● Data for processing

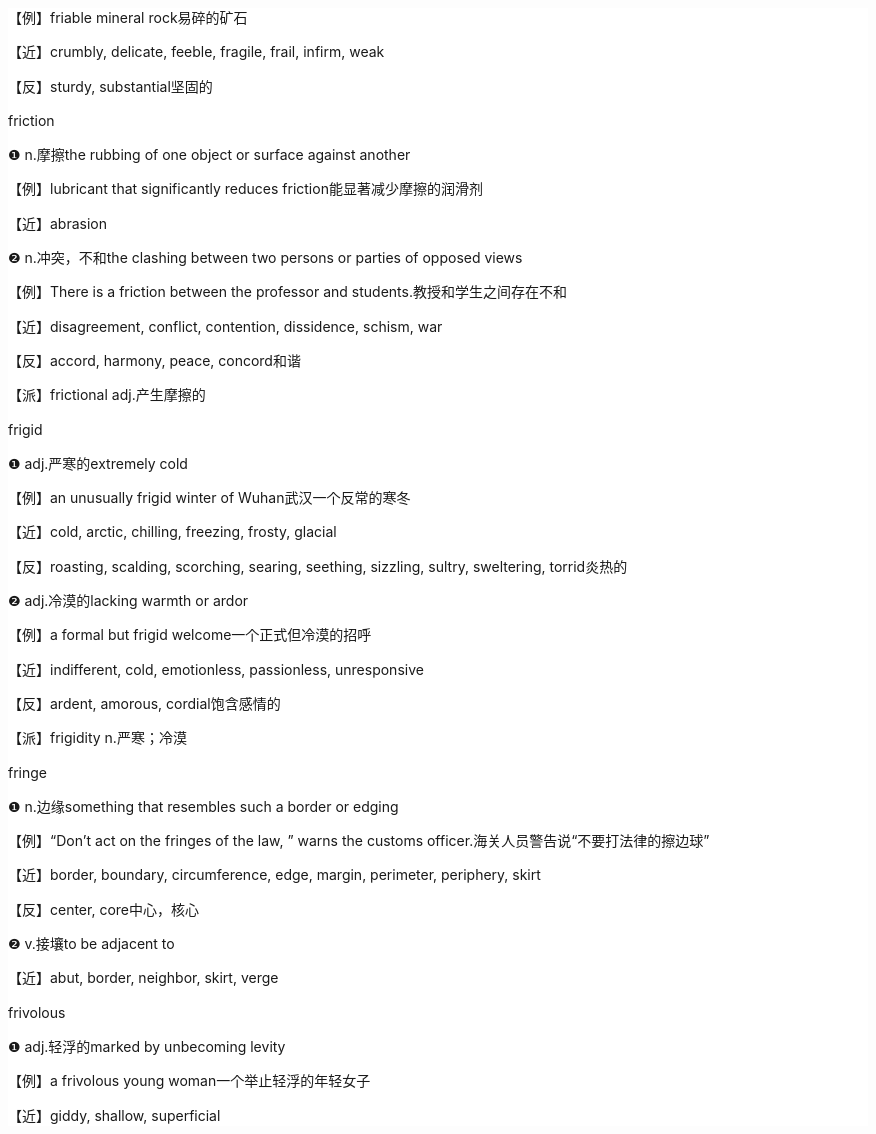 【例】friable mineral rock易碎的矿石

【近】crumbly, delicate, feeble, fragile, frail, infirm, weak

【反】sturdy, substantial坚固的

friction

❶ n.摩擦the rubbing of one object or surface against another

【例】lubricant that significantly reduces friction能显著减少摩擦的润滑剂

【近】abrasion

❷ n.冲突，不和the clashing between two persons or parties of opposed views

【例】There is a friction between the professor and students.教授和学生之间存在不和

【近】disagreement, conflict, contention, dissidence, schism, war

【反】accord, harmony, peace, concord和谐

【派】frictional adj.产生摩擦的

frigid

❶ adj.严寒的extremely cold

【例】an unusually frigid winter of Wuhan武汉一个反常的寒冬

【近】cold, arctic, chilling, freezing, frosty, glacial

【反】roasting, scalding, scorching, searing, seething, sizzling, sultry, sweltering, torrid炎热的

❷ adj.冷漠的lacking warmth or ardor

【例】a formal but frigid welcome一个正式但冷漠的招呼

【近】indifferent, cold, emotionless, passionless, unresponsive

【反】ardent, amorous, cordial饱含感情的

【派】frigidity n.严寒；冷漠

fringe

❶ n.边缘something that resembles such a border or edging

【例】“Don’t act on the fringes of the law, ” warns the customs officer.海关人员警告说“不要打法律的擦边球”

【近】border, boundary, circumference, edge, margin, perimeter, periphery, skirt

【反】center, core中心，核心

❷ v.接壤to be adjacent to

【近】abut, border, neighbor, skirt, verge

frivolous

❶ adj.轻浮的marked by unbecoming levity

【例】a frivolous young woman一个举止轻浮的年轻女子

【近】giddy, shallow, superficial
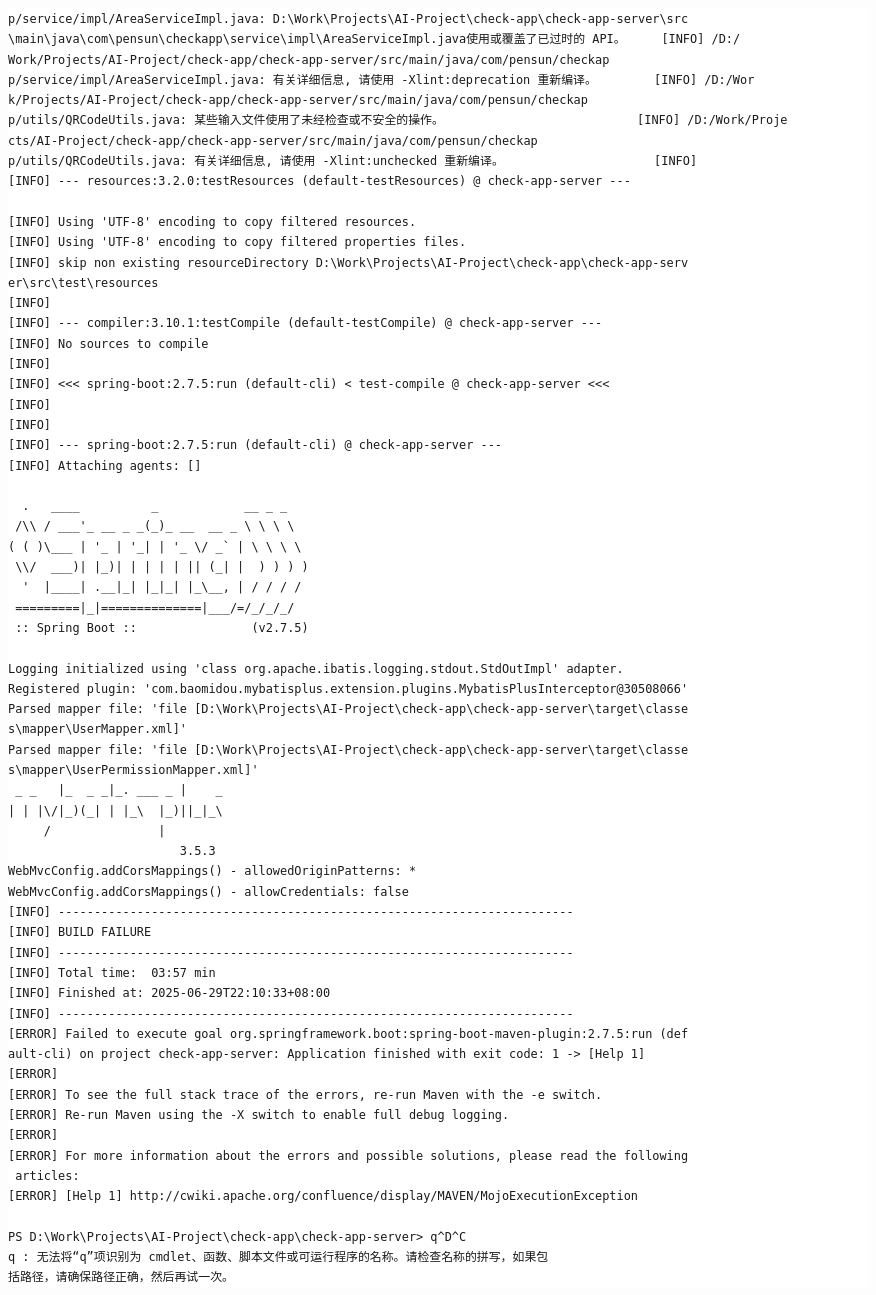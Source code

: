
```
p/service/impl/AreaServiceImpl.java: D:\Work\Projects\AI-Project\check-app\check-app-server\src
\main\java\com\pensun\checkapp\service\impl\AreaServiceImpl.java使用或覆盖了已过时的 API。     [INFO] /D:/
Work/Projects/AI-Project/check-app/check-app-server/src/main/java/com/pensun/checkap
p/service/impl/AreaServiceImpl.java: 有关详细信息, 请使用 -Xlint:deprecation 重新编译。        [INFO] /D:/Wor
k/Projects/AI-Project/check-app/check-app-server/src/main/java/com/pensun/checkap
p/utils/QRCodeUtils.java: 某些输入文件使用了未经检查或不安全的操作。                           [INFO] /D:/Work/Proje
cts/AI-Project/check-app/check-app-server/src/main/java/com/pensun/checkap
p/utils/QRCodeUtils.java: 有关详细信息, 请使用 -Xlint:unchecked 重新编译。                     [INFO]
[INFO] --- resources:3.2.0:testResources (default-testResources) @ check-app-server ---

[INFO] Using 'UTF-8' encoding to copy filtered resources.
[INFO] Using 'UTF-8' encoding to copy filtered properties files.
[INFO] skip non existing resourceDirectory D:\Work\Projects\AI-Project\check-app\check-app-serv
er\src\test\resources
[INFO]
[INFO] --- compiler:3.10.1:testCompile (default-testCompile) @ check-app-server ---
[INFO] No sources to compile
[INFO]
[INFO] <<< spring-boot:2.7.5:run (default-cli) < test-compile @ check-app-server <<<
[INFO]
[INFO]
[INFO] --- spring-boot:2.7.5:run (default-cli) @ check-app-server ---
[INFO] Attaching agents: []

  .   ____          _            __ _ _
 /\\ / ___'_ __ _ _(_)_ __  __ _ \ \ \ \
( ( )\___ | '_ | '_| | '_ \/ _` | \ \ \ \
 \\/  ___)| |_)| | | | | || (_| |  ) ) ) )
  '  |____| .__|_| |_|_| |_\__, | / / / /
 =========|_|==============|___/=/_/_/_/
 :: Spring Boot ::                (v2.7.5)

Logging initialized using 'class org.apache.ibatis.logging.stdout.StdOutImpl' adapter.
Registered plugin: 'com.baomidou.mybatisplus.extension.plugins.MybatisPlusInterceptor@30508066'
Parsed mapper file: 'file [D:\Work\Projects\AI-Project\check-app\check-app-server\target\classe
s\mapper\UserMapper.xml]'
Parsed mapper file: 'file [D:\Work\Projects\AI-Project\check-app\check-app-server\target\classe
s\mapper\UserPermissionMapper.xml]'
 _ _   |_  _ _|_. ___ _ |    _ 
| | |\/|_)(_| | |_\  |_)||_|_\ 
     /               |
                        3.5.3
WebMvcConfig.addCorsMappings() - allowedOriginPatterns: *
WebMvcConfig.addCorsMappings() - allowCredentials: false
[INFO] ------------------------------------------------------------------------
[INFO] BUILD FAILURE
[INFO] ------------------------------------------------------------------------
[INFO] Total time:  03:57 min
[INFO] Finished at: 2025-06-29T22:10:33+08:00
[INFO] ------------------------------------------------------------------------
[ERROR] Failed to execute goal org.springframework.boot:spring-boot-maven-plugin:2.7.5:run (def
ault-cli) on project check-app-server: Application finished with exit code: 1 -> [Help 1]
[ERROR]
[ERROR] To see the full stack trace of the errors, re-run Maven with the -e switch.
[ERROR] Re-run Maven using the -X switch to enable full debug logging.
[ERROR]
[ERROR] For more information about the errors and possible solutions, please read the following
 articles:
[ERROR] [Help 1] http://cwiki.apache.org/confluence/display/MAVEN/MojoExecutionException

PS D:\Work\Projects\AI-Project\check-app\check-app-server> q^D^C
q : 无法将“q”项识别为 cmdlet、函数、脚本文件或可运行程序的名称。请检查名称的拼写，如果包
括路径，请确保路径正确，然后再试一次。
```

● Work request
The first line of the entries, the line containing "winter of Wuhan武汉一个反常的寒冬", and every line between them are to be output exactly; pictures are not.

● Your response
 【例】friable mineral rock易碎的矿石

【近】crumbly, delicate, feeble, fragile, frail, infirm, weak

【反】sturdy, substantial坚固的

friction

❶ n.摩擦the rubbing of one object or surface against another

【例】lubricant that significantly reduces friction能显著减少摩擦的润滑剂

【近】abrasion

❷ n.冲突，不和the clashing between two persons or parties of opposed views

【例】There is a friction between the professor and students.教授和学生之间存在不和

【近】disagreement, conflict, contention, dissidence, schism, war

【反】accord, harmony, peace, concord和谐

【派】frictional adj.产生摩擦的

frigid

❶ adj.严寒的extremely cold

【例】an unusually frigid winter of Wuhan武汉一个反常的寒冬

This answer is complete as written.